- Born: Anne Mary Sibylla Abel Smith 28 July 1932 (age 94)
- Other name: Anne Liddell-Grainger
- Education: King's Hall Compton
- Spouse: David Liddell-Grainger ​ ​(m. 1957; div. 1981)​
- Children: 5, including Ian Liddell-Grainger
- Parents: Sir Henry Abel Smith (father); Lady May Cambridge (mother);

= Anne Abel Smith =

British aristocrat and charity volunteer (born 1932)

Anne Mary Sibylla Abel Smith (formerly Liddell-Grainger; born 28 July 1932) is a British aristocrat and Christian charity worker. A great-great-granddaughter of Queen Victoria, the second and third cousin of Queen Elizabeth II and the second cousin of Queen Beatrix, she was married for 25 years to Scottish politician David Liddell-Grainger and is the mother of former Conservative politician Ian Liddell-Grainger. In her sixties, she attended gospel meetings in Kennington, did missionary work in Africa, and was often invited to Royal Ascot and other functions by the Queen. As of September 2026, she is the oldest descendant of Queen Victoria following the death of Princess Astrid of Norway on 11 September 2026.

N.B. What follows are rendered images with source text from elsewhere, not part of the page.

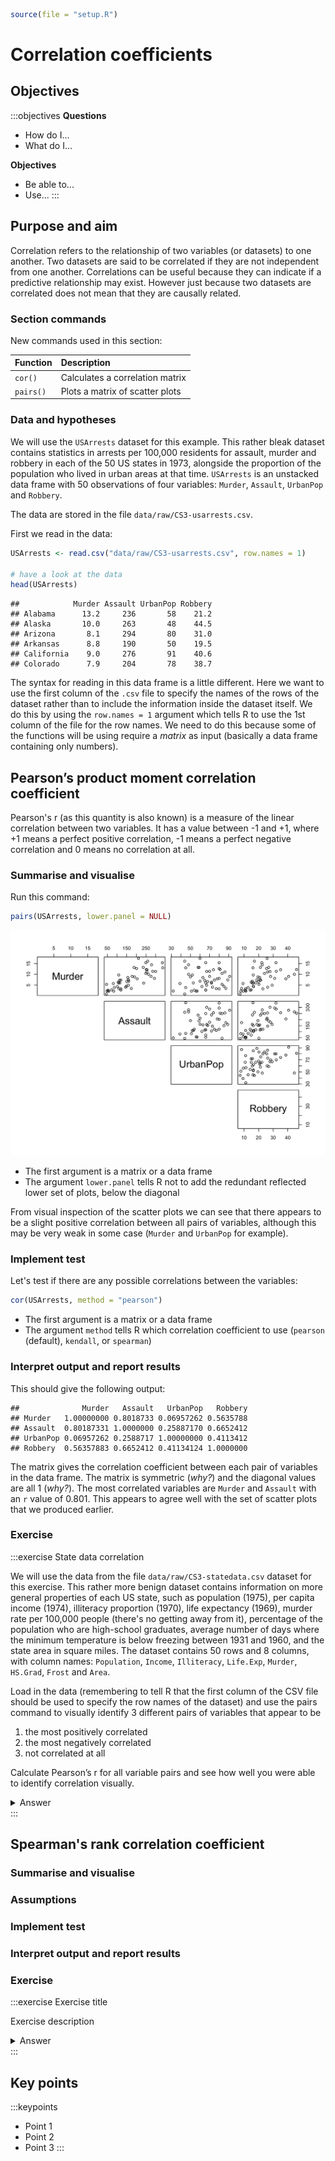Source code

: 

```r
source(file = "setup.R")
```

# Correlation coefficients

## Objectives
:::objectives
**Questions**

- How do I...
- What do I...

**Objectives**

- Be able to...
- Use...
:::

## Purpose and aim
Correlation refers to the relationship of two variables (or datasets) to one another. Two datasets are said to be correlated if they are not independent from one another. Correlations can be useful because they can indicate if a predictive relationship may exist. However just because two datasets are correlated does not mean that they are causally related.

### Section commands
New commands used in this section:

| Function| Description|
|:- |:- |
|`cor()`| Calculates a correlation matrix |
|`pairs()`| Plots a matrix of scatter plots |

### Data and hypotheses
We will use the `USArrests` dataset for this example. This rather bleak dataset contains statistics in arrests per 100,000 residents for assault, murder and robbery in each of the 50 US states in 1973, alongside the proportion of the population who lived in urban areas at that time. `USArrests` is an unstacked data frame with 50 observations of four variables: `Murder`, `Assault`, `UrbanPop` and `Robbery`.

The data are stored in the file `data/raw/CS3-usarrests.csv`.

First we read in the data:


```r
USArrests <- read.csv("data/raw/CS3-usarrests.csv", row.names = 1)

# have a look at the data
head(USArrests)
```

```
##            Murder Assault UrbanPop Robbery
## Alabama      13.2     236       58    21.2
## Alaska       10.0     263       48    44.5
## Arizona       8.1     294       80    31.0
## Arkansas      8.8     190       50    19.5
## California    9.0     276       91    40.6
## Colorado      7.9     204       78    38.7
```

The syntax for reading in this data frame is a little different. Here we want to use the first column of the `.csv` file to specify the names of the rows of the dataset rather than to include the information inside the dataset itself. We do this by using the `row.names = 1` argument which tells R to use the 1st column of the file for the row names. We need to do this because some of the functions will be using require a _matrix_ as input (basically a data frame containing only numbers).

## Pearson’s product moment correlation coefficient
Pearson's r (as this quantity is also known) is a measure of the linear correlation between two variables. It has a value between -1 and +1, where +1 means a perfect positive correlation, -1 means a perfect negative correlation and 0 means no correlation at all.

### Summarise and visualise
Run this command:


```r
pairs(USArrests, lower.panel = NULL)
```

<img src="cs3-practical-correlation_coefficients_files/figure-html/unnamed-chunk-1-1.png" width="672" />

*	The first argument is a matrix or a data frame
*	The argument `lower.panel` tells R not to add the redundant reflected lower set of plots, below the diagonal 

From visual inspection of the scatter plots we can see that there appears to be a slight positive correlation between all pairs of variables, although this may be very weak in some case (`Murder` and `UrbanPop` for example).

### Implement test
Let's test if there are any possible correlations between the variables:


```r
cor(USArrests, method = "pearson")
```

*	The first argument is a matrix or a data frame
*	The argument `method` tells R which correlation coefficient to use (`pearson` (default), `kendall`, or `spearman`)

### Interpret output and report results
This should give the following output:


```
##              Murder   Assault   UrbanPop   Robbery
## Murder   1.00000000 0.8018733 0.06957262 0.5635788
## Assault  0.80187331 1.0000000 0.25887170 0.6652412
## UrbanPop 0.06957262 0.2588717 1.00000000 0.4113412
## Robbery  0.56357883 0.6652412 0.41134124 1.0000000
```

The matrix gives the correlation coefficient between each pair of variables in the data frame. The matrix is symmetric (_why?_) and the diagonal values are all 1 (_why?_). The most correlated variables are `Murder` and `Assault` with an `r` value of 0.801. This appears to agree well with the set of scatter plots that we produced earlier.

### Exercise
:::exercise
State data correlation

We will use the data from the file `data/raw/CS3-statedata.csv` dataset for this exercise. This rather more benign dataset contains information on more general properties of each US state, such as population (1975), per capita income (1974), illiteracy proportion (1970), life expectancy (1969), murder rate per 100,000 people (there's no getting away from it), percentage of the population who are high-school graduates, average number of days where the minimum temperature is below freezing between 1931 and 1960, and the state area in square miles. The dataset contains 50 rows and 8 columns, with column names: `Population`, `Income`, `Illiteracy`, `Life.Exp`, `Murder`, `HS.Grad`, `Frost` and `Area`.

Load in the data (remembering to tell R that the first column of the CSV file should be used to specify the row names of the dataset) and use the pairs command to visually identify 3 different pairs of variables that appear to be

1.	the most positively correlated
2.	the most negatively correlated
3.	not correlated at all

Calculate Pearson’s r for all variable pairs and see how well you were able to identify correlation visually.

<details><summary>Answer</summary>

**1. Read in the data**


```r
USAstate <- read.csv("data/raw/CS3-statedata.csv",
                     row.names = 1)

# have a look at the data
head(USAstate)
```

```
##            Population Income Illiteracy LifeExp Murder HSGrad Frost   Area
## Alabama          3615   3624        2.1   69.05   15.1   41.3    20  50708
## Alaska            365   6315        1.5   69.31   11.3   66.7   152 566432
## Arizona          2212   4530        1.8   70.55    7.8   58.1    15 113417
## Arkansas         2110   3378        1.9   70.66   10.1   39.9    65  51945
## California      21198   5114        1.1   71.71   10.3   62.6    20 156361
## Colorado         2541   4884        0.7   72.06    6.8   63.9   166 103766
```

**2. Look at the pair-wise comparisons**


```r
pairs(USAstate, lower.panel = NULL)
```

<img src="cs3-practical-correlation_coefficients_files/figure-html/unnamed-chunk-2-1.png" width="672" />

**3. Create a correlation matrix**


```r
cor(USAstate, method = "pearson")
```

```
##             Population     Income  Illiteracy     LifeExp     Murder
## Population  1.00000000  0.2082276  0.10762237 -0.06805195  0.3436428
## Income      0.20822756  1.0000000 -0.43707519  0.34025534 -0.2300776
## Illiteracy  0.10762237 -0.4370752  1.00000000 -0.58847793  0.7029752
## LifeExp    -0.06805195  0.3402553 -0.58847793  1.00000000 -0.7808458
## Murder      0.34364275 -0.2300776  0.70297520 -0.78084575  1.0000000
## HSGrad     -0.09848975  0.6199323 -0.65718861  0.58221620 -0.4879710
## Frost      -0.33215245  0.2262822 -0.67194697  0.26206801 -0.5388834
## Area        0.02254384  0.3633154  0.07726113 -0.10733194  0.2283902
##                 HSGrad      Frost        Area
## Population -0.09848975 -0.3321525  0.02254384
## Income      0.61993232  0.2262822  0.36331544
## Illiteracy -0.65718861 -0.6719470  0.07726113
## LifeExp     0.58221620  0.2620680 -0.10733194
## Murder     -0.48797102 -0.5388834  0.22839021
## HSGrad      1.00000000  0.3667797  0.33354187
## Frost       0.36677970  1.0000000  0.05922910
## Area        0.33354187  0.0592291  1.00000000
```



1. The most **positively** correlated variables are  Murder and Illiteracy
2. The most **negatively** correlated variables are Murder and LifeExp
3. The most **uncorrelated** variables are Area and Population

</details>
:::


## Spearman's rank correlation coefficient
### Summarise and visualise
### Assumptions
### Implement test
### Interpret output and report results
### Exercise
:::exercise
Exercise title

Exercise description

<details><summary>Answer</summary>

An elaborate answer

</details>
:::

## Key points

:::keypoints
- Point 1
- Point 2
- Point 3
:::
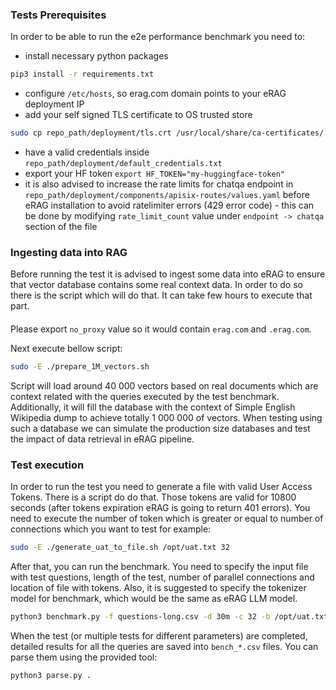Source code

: ### Tests Prerequisites
In order to be able to run the e2e performance benchmark you need to:
* install necessary python packages
```bash
pip3 install -r requirements.txt
```
* configure `/etc/hosts`, so erag.com domain points to your eRAG deployment IP
* add your self signed TLS certificate to OS trusted store
```bash
sudo cp repo_path/deployment/tls.crt /usr/local/share/ca-certificates/ && sudo update-ca-certificates
```
* have a valid credentials inside `repo_path/deployment/default_credentials.txt`
* export your HF token `export HF_TOKEN="my-huggingface-token"`
* it is also advised to increase the rate limits for chatqa endpoint in `repo_path/deployment/components/apisix-routes/values.yaml` before eRAG installation to avoid ratelimiter errors (429 error code) - this can be done by modifying `rate_limit_count` value under `endpoint -> chatqa` section of the file

### Ingesting data into RAG
Before running the test it is advised to ingest some data into eRAG to ensure that vector database contains some real context data. In order to do so there is the script which will do that. It can take few hours to execute that part.

####
Please export `no_proxy` value so it would contain `erag.com` and `.erag.com`.

Next execute bellow script:

```bash
sudo -E ./prepare_1M_vectors.sh
```
Script will load around 40 000 vectors based on real documents which are context related with the queries executed by the test benchmark. Additionally, it will fill the database with the context of Simple English Wikipedia dump to achieve totally 1 000 000 of vectors. When testing using such a database we can simulate the production size databases and test the impact of data retrieval in eRAG pipeline.
### Test execution
In order to run the test you need to generate a file with valid User Access Tokens. There is a script do do that. Those tokens are valid for 10800 seconds (after tokens expiration eRAG is going to return 401 errors). You need to execute the number of token which is greater or equal to number of connections which you want to test for example:
```bash
sudo -E ./generate_uat_to_file.sh /opt/uat.txt 32
```
After that, you can run the benchmark. You need to specify the input file with test questions, length of the test, number of parallel connections and location of file with tokens. Also, it is suggested to specify the tokenizer model for benchmark, which would be the same as eRAG LLM model.
```bash
python3 benchmark.py -f questions-long.csv -d 30m -c 32 -b /opt/uat.txt -m Intel/neural-chat-7b-v3-3
```
When the test (or multiple tests for different parameters) are completed, detailed results for all the queries are saved into `bench_*.csv` files. You can parse them using the provided tool:
```bash
python3 parse.py .
```
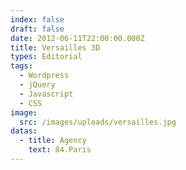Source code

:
 ```yaml
---
index: false
draft: false
date: 2012-06-11T22:00:00.000Z
title: Versailles 3D
types: Editorial
tags:
  - Wordpress
  - jQuery
  - Javascript
  - CSS
image:
  src: /images/uploads/versailles.jpg
datas:
  - title: Agency
    text: 84.Paris
---
```

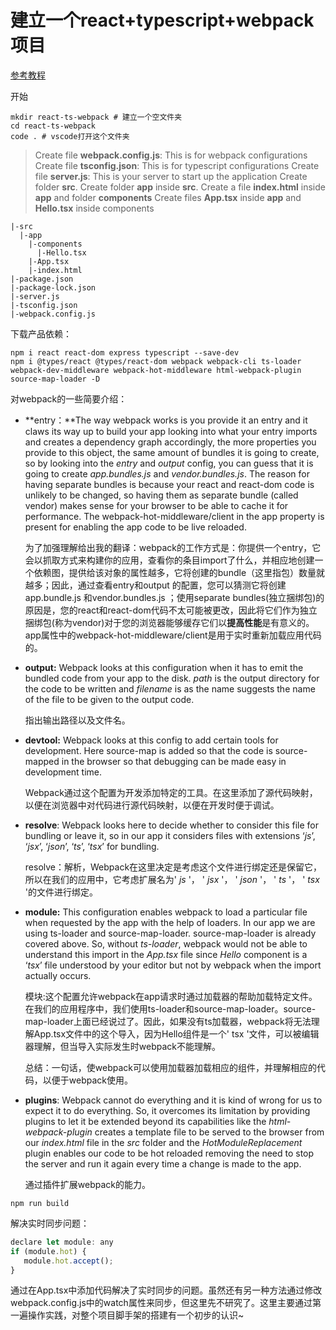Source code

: # 建立一个react+typescript+webpack项目

<a href="https://hackernoon.com/react-with-typescript-and-webpack-654f93f34db6">参考教程</a>

开始

```shell
mkdir react-ts-webpack # 建立一个空文件夹
cd react-ts-webpack
code . # vscode打开这个文件夹
```

> Create file **webpack.config.js**: This is for webpack configurations
> Create file **tsconfig.json**: This is for typescript configurations
> Create file **server.js**: This is your server to start up the application
> Create folder **src**.
> Create folder **app** inside **src**.
> Create a file **index.html** inside **app** and folder **components**
> Create files **App.tsx** inside **app** and **Hello.tsx** inside components

```shell
|-src
  |-app
    |-components
      |-Hello.tsx
    |-App.tsx
    |-index.html
|-package.json
|-package-lock.json
|-server.js
|-tsconfig.json
|-webpack.config.js
```

下载产品依赖：
```shell
npm i react react-dom express typescript --save-dev
npm i @types/react @types/react-dom webpack webpack-cli ts-loader webpack-dev-middleware webpack-hot-middleware html-webpack-plugin source-map-loader -D
```

对webpack的一些简要介绍：

- **entry：**The way webpack works is you provide it an entry and it claws its way up to build your app looking into what your entry imports and creates a dependency graph accordingly, the more properties you provide to this object, the same amount of bundles it is going to create, so by looking into the *entry* and *output* config, you can guess that it is going to create *app.bundles.js* and *vendor.bundles.js*. The reason for having separate bundles is because your react and react-dom code is unlikely to be changed, so having them as separate bundle (called vendor) makes sense for your browser to be able to cache it for performance. The webpack-hot-middleware/client in the app property is present for enabling the app code to be live reloaded.

    为了加强理解给出我的翻译：webpack的工作方式是：你提供一个entry，它会以抓取方式来构建你的应用，查看你的条目import了什么，并相应地创建一个依赖图，提供给该对象的属性越多，它将创建的bundle（这里指包）数量就越多；因此，通过查看entry和output 的配置，您可以猜测它将创建app.bundle.js 和vendor.bundles.js ；使用separate bundles(独立捆绑包)的原因是，您的react和react-dom代码不太可能被更改，因此将它们作为独立捆绑包(称为vendor)对于您的浏览器能够缓存它们以**提高性能**是有意义的。app属性中的webpack-hot-middleware/client是用于实时重新加载应用代码的。
    
- **output:** Webpack looks at this configuration when it has to emit the bundled code from your app to the disk. *path* is the output directory for the code to be written and *filename* is as the name suggests the name of the file to be given to the output code.

    指出输出路径以及文件名。

- **devtool:** Webpack looks at this config to add certain tools for development. Here source-map is added so that the code is source-mapped in the browser so that debugging can be made easy in development time.

    Webpack通过这个配置为开发添加特定的工具。在这里添加了源代码映射，以便在浏览器中对代码进行源代码映射，以便在开发时便于调试。

- **resolve**: Webpack looks here to decide whether to consider this file for bundling or leave it, so in our app it considers files with extensions ‘*js*’, ‘*jsx*’, ‘*json*’, ‘*ts*’, ‘*tsx*’ for bundling.

    resolve：解析，Webpack在这里决定是考虑这个文件进行绑定还是保留它，所以在我们的应用中，它考虑扩展名为' *js* '， ' *jsx* '， ' *json* '， ' *ts* '， ' *tsx* '的文件进行绑定。

- **module:** This configuration enables webpack to load a particular file when requested by the app with the help of loaders. In our app we are using ts-loader and source-map-loader. source-map-loader is already covered above. So, without *ts-loader*, webpack would not be able to understand this import in the *App.tsx* file since *Hello* component is a ‘*tsx*’ file understood by your editor but not by webpack when the import actually occurs.

    模块:这个配置允许webpack在app请求时通过加载器的帮助加载特定文件。在我们的应用程序中，我们使用ts-loader和source-map-loader。source-map-loader上面已经说过了。因此，如果没有ts加载器，webpack将无法理解App.tsx文件中的这个导入，因为Hello组件是一个' tsx '文件，可以被编辑器理解，但当导入实际发生时webpack不能理解。

    总结：一句话，使webpack可以使用加载器加载相应的组件，并理解相应的代码，以便于webpack使用。

- **plugins**: Webpack cannot do everything and it is kind of wrong for us to expect it to do everything. So, it overcomes its limitation by providing plugins to let it be extended beyond its capabilities like the *html-webpack-plugin* creates a template file to be served to the browser from our *index.html* file in the *src* folder and the *HotModuleReplacement* plugin enables our code to be hot reloaded removing the need to stop the server and run it again every time a change is made to the app.

    通过插件扩展webpack的能力。

```shell
npm run build
```

解决实时同步问题：

```js
declare let module: any
if (module.hot) {
   module.hot.accept();
}
```

通过在App.tsx中添加代码解决了实时同步的问题。虽然还有另一种方法通过修改webpack.config.js中的watch属性来同步，但这里先不研究了。这里主要通过第一遍操作实践，对整个项目脚手架的搭建有一个初步的认识~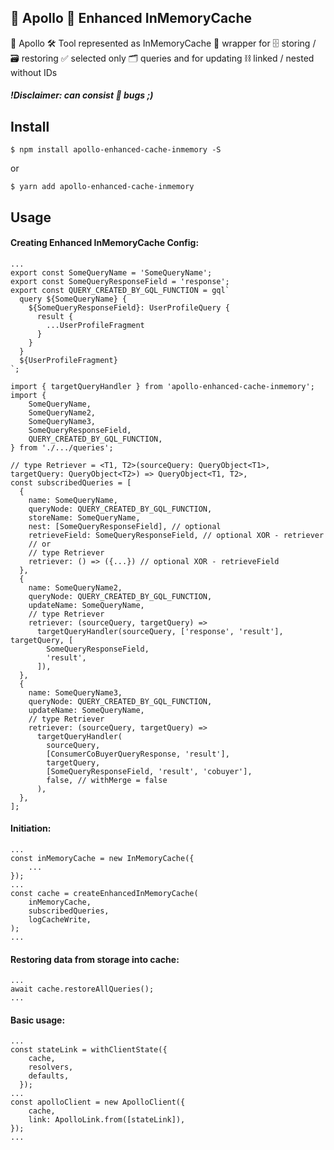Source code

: ## 🚀‍‍ Apollo 🧙 Enhanced InMemoryCache

 🚀 Apollo 🛠‍ Tool represented as InMemoryCache 🧙 wrapper for 🗄 storing / 🗃 restoring ✅ selected only 🗂️ queries and for updating ⛓ linked / nested without IDs

##### !Disclaimer: can consist 🐛 bugs ;)

## Install

`$ npm install apollo-enhanced-cache-inmemory -S`

or

`$ yarn add apollo-enhanced-cache-inmemory`

## Usage

#### Creating Enhanced InMemoryCache Config:

```$xslt
...
export const SomeQueryName = 'SomeQueryName';
export const SomeQueryResponseField = 'response';
export const QUERY_CREATED_BY_GQL_FUNCTION = gql`
  query ${SomeQueryName} {
    ${SomeQueryResponseField}: UserProfileQuery {
      result {
        ...UserProfileFragment
      }
    }
  }
  ${UserProfileFragment}
`;
```

```$xslt
import { targetQueryHandler } from 'apollo-enhanced-cache-inmemory';
import {
    SomeQueryName,
    SomeQueryName2,
    SomeQueryName3,
    SomeQueryResponseField,
    QUERY_CREATED_BY_GQL_FUNCTION,
} from './.../queries';

// type Retriever = <T1, T2>(sourceQuery: QueryObject<T1>, targetQuery: QueryObject<T2>) => QueryObject<T1, T2>,
const subscribedQueries = [
  {
    name: SomeQueryName,
    queryNode: QUERY_CREATED_BY_GQL_FUNCTION,
    storeName: SomeQueryName,
    nest: [SomeQueryResponseField], // optional
    retrieveField: SomeQueryResponseField, // optional XOR - retriever
    // or 
    // type Retriever
    retriever: () => ({...}) // optional XOR - retrieveField
  },
  {
    name: SomeQueryName2,
    queryNode: QUERY_CREATED_BY_GQL_FUNCTION,
    updateName: SomeQueryName,
    // type Retriever
    retriever: (sourceQuery, targetQuery) =>
      targetQueryHandler(sourceQuery, ['response', 'result'], targetQuery, [
        SomeQueryResponseField,
        'result',
      ]),
  },
  {
    name: SomeQueryName3,
    queryNode: QUERY_CREATED_BY_GQL_FUNCTION,
    updateName: SomeQueryName,
    // type Retriever
    retriever: (sourceQuery, targetQuery) =>
      targetQueryHandler(
        sourceQuery,
        [ConsumerCoBuyerQueryResponse, 'result'],
        targetQuery,
        [SomeQueryResponseField, 'result', 'cobuyer'],
        false, // withMerge = false
      ),
  },
];
```

#### Initiation:

```
...
const inMemoryCache = new InMemoryCache({
    ...
});
...
const cache = createEnhancedInMemoryCache(
    inMemoryCache,
    subscribedQueries,
    logCacheWrite,
);
...
```

#### Restoring data from storage into cache:

```$xslt
...
await cache.restoreAllQueries();
...
```

#### Basic usage:

```$xslt
...
const stateLink = withClientState({
    cache,
    resolvers,
    defaults,
  });
...
const apolloClient = new ApolloClient({
    cache,
    link: ApolloLink.from([stateLink]),
});
...
```
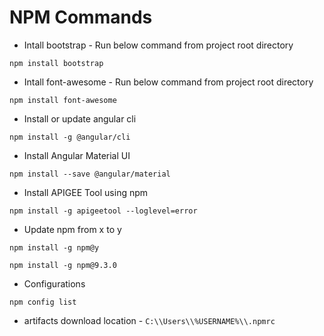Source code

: # NPM Commands
* Intall bootstrap - Run below command from project root directory
```
npm install bootstrap
```
* Intall font-awesome - Run below command from project root directory
```
npm install font-awesome
```
* Install or update angular cli
```
npm install -g @angular/cli
```
* Install Angular Material UI
```
npm install --save @angular/material
```
* Install APIGEE Tool using npm
```
npm install -g apigeetool --loglevel=error
```
* Update npm from x to y
```
npm install -g npm@y

npm install -g npm@9.3.0
```
* Configurations
```
npm config list
```
* artifacts download location - `C:\\Users\\%USERNAME%\\.npmrc`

== Early life and education ==
Anne was born Anne Mary Sibylla Abel Smith to Lady May Cambridge (formerly Princess May of Teck) and Sir Henry Abel Smith in 1932. She was the eldest of their three children and older sister to Richard and Elizabeth. She is a direct descendant of Queen Victoria; her maternal grandmother was Princess Alice of Albany, the eldest daughter of Victoria's youngest son, Prince Leopold. Her maternal grandfather was Alexander Cambridge, 1st Earl of Athlone, the youngest son of Francis, Duke of Teck and Princess Mary Adelaide of Cambridge, a granddaughter of King George III through his seventh son, Prince Adolphus; the Earl of Athlone's only sister was Queen Mary, the wife of King George V.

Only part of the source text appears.